● DATA SECTION
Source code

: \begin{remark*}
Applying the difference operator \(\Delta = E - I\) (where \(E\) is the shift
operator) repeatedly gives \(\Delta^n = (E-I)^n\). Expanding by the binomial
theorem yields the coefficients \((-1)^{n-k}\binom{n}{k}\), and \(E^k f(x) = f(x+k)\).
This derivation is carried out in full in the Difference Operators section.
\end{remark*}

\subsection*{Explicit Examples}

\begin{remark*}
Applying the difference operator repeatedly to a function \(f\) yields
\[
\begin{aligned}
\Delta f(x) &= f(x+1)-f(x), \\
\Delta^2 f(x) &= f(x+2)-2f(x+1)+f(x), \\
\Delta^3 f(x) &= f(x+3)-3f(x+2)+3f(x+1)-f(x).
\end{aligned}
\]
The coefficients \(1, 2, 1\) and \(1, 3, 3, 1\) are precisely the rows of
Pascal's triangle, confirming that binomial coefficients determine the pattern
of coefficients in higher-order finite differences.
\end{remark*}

● YOUR OBJECTIVE
Search the records for the string "yields" and, wherever a line contains it, please copy that line.

● OUTPUT BELOW
theorem yields the coefficients \((-1)^{n-k}\binom{n}{k}\), and \(E^k f(x) = f(x+k)\).
Applying the difference operator repeatedly to a function \(f\) yields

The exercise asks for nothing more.